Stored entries
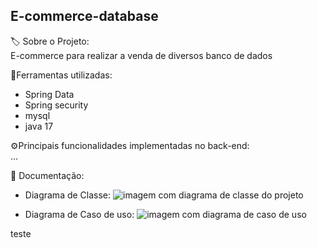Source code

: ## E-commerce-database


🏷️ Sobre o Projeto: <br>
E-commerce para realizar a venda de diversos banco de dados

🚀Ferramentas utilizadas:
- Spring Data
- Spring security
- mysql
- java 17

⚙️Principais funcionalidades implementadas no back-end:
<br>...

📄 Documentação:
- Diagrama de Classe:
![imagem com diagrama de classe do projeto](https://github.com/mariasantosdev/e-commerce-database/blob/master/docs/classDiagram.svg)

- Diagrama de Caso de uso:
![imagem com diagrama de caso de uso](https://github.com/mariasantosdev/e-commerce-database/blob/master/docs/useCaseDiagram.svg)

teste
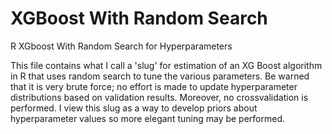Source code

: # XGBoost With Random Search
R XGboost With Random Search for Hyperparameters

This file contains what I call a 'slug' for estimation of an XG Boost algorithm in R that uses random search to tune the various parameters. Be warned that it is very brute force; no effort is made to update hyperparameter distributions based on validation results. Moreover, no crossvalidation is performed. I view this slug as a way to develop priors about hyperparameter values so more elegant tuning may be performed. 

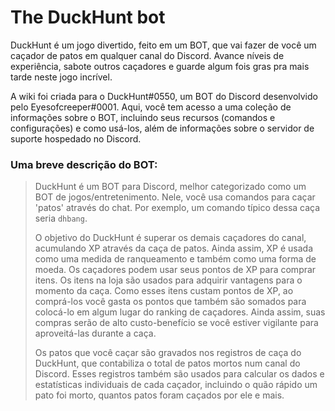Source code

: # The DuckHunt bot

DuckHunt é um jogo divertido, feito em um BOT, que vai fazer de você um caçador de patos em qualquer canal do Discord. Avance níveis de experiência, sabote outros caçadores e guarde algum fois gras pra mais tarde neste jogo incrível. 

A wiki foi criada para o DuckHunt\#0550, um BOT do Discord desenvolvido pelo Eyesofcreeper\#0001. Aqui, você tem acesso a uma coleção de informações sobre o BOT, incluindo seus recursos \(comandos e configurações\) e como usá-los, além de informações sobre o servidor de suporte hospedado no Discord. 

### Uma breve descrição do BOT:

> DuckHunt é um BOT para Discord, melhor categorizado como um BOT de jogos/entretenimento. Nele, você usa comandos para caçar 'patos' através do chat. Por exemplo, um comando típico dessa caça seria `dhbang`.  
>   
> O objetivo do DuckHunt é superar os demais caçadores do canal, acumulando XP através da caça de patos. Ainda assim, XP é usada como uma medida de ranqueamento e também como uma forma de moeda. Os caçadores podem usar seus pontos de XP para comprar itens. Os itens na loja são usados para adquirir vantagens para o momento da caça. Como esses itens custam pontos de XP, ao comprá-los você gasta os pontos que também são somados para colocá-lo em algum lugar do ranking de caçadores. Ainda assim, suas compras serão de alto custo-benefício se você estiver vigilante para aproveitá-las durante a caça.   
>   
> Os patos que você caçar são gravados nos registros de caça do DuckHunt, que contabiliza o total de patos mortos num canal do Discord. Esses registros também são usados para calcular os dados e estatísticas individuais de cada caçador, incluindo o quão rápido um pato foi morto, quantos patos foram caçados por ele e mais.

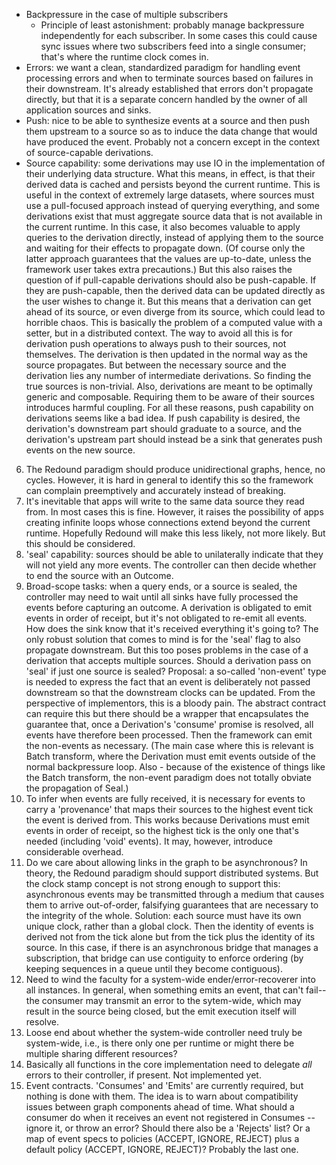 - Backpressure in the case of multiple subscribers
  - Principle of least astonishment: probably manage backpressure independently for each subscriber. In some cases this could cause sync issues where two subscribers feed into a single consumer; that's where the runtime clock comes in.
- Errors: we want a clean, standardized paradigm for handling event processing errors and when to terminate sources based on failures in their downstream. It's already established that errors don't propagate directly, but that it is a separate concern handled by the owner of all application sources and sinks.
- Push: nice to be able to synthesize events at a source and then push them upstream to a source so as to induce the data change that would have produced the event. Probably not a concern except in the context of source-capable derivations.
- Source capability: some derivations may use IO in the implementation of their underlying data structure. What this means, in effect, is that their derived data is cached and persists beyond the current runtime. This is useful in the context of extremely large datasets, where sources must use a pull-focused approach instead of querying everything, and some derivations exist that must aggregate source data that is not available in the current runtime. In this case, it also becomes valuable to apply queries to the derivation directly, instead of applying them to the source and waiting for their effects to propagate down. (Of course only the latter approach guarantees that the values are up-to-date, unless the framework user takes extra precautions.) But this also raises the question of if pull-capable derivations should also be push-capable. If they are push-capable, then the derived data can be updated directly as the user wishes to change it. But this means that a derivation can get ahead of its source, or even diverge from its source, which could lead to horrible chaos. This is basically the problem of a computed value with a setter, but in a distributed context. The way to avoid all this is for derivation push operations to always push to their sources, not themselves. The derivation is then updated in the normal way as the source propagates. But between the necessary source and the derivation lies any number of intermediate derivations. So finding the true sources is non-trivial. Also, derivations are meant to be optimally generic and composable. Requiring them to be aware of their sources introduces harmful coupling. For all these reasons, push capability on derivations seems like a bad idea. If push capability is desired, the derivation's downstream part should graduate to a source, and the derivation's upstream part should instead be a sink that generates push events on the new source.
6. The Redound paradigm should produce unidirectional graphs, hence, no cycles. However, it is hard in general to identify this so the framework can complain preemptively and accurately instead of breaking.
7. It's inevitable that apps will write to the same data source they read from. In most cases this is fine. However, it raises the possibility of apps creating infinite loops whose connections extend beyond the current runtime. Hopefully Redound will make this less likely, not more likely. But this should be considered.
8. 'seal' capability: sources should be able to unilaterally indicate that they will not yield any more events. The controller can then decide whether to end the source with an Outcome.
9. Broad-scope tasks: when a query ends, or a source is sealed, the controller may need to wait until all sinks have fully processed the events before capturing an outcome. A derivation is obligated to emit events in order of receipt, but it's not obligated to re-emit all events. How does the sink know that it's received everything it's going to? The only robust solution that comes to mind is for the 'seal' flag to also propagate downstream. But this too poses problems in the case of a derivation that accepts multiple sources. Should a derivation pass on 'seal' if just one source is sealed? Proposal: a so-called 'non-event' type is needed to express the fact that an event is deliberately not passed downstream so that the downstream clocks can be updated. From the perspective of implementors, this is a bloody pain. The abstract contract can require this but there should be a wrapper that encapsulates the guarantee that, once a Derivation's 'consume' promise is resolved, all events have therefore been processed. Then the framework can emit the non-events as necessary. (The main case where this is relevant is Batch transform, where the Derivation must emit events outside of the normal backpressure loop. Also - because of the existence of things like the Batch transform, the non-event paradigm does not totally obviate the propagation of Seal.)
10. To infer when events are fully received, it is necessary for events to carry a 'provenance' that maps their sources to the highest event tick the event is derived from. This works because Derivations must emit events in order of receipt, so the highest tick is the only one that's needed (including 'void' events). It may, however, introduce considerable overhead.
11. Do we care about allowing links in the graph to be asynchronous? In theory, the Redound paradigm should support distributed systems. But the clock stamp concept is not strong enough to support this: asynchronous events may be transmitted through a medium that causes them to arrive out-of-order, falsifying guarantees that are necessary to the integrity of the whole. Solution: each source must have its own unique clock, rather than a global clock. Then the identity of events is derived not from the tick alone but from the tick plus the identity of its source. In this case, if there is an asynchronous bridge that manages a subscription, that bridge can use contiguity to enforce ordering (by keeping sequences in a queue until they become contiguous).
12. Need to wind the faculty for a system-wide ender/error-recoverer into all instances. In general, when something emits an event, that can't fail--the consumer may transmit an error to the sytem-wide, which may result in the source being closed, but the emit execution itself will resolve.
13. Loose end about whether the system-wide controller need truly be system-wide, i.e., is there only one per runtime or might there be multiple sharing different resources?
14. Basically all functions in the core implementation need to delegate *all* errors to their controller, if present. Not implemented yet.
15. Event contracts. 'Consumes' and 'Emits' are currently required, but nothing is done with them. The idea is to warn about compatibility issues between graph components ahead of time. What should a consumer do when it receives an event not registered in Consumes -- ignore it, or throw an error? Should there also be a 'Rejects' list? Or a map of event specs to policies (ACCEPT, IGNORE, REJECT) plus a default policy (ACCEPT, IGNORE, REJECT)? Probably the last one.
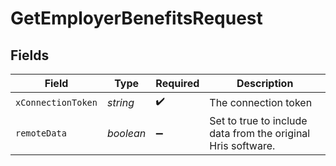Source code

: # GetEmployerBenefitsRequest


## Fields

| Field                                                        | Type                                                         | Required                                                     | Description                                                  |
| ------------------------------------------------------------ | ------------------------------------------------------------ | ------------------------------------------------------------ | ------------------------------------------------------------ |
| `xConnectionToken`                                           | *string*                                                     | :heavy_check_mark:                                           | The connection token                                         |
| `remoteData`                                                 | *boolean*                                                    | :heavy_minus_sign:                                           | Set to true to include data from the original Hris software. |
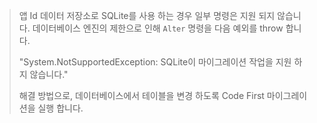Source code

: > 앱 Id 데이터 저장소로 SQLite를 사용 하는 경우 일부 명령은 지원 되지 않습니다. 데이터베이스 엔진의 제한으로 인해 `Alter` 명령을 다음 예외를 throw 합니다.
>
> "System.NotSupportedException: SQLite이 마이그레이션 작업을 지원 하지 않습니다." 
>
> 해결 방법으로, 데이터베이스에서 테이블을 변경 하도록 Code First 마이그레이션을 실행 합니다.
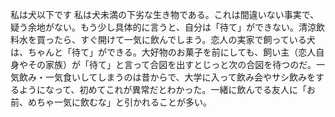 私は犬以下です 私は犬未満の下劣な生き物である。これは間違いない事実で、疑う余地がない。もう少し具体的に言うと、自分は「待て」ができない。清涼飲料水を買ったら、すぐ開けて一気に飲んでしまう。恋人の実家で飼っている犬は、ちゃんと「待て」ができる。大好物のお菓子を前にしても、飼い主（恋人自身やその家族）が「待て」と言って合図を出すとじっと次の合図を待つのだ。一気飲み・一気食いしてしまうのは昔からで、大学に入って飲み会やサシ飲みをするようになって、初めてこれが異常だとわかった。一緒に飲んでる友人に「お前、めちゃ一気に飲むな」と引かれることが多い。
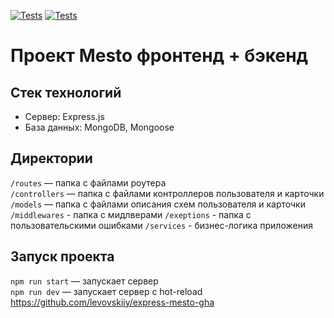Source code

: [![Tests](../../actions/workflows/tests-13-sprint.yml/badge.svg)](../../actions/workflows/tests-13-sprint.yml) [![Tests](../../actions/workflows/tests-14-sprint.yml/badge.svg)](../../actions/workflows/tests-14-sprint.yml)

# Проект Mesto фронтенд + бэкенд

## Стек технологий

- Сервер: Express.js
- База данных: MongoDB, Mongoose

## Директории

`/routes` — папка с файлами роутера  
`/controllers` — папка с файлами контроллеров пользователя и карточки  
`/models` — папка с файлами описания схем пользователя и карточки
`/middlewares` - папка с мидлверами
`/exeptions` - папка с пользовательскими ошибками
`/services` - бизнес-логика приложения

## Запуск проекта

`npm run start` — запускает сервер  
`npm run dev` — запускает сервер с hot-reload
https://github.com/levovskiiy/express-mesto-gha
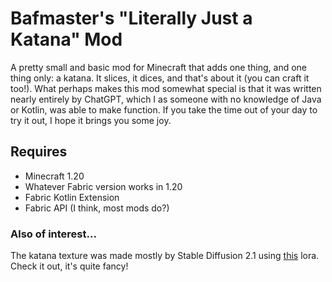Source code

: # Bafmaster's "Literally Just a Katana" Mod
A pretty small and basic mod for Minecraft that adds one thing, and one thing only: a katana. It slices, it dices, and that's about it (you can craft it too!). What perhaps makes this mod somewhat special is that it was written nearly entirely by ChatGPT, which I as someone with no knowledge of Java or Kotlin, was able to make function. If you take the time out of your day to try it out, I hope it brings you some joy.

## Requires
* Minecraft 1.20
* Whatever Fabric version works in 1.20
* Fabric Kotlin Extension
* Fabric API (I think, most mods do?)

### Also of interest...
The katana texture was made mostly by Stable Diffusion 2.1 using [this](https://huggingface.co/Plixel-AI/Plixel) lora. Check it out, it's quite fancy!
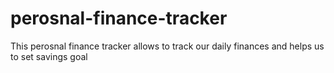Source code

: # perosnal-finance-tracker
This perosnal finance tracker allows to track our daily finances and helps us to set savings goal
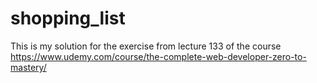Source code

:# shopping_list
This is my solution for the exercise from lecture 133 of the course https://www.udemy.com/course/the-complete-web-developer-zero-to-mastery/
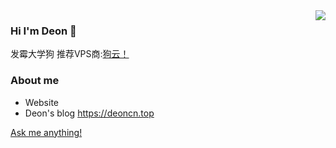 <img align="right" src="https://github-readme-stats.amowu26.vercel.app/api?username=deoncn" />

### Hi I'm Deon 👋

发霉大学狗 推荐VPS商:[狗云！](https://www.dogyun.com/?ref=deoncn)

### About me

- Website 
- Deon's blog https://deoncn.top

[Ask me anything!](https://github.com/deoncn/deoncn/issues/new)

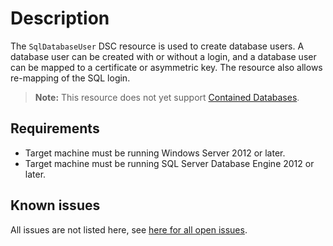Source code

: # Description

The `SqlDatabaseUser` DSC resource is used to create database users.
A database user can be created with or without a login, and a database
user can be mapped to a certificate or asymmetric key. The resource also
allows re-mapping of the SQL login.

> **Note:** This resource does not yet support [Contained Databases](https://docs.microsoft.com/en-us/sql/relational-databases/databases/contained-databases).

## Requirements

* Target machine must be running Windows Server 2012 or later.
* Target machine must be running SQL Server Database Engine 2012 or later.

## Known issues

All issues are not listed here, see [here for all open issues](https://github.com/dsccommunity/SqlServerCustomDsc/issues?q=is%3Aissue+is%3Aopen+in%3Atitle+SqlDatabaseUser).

Exercise details >> Within the entries above, give again exactly the lines starting at the one that contains "# Проект Mesto фронтенд + бэкенд" and ending at the one that contains "## Requires", leaving out the pictures.

Solution to this problem >>
# Проект Mesto фронтенд + бэкенд

## Стек технологий

- Сервер: Express.js
- База данных: MongoDB, Mongoose

## Директории

`/routes` — папка с файлами роутера  
`/controllers` — папка с файлами контроллеров пользователя и карточки  
`/models` — папка с файлами описания схем пользователя и карточки
`/middlewares` - папка с мидлверами
`/exeptions` - папка с пользовательскими ошибками
`/services` - бизнес-логика приложения

## Запуск проекта

`npm run start` — запускает сервер  
`npm run dev` — запускает сервер с hot-reload
https://github.com/levovskiiy/express-mesto-gha
Source code

: # Bafmaster's "Literally Just a Katana" Mod
A pretty small and basic mod for Minecraft that adds one thing, and one thing only: a katana. It slices, it dices, and that's about it (you can craft it too!). What perhaps makes this mod somewhat special is that it was written nearly entirely by ChatGPT, which I as someone with no knowledge of Java or Kotlin, was able to make function. If you take the time out of your day to try it out, I hope it brings you some joy.

## Requires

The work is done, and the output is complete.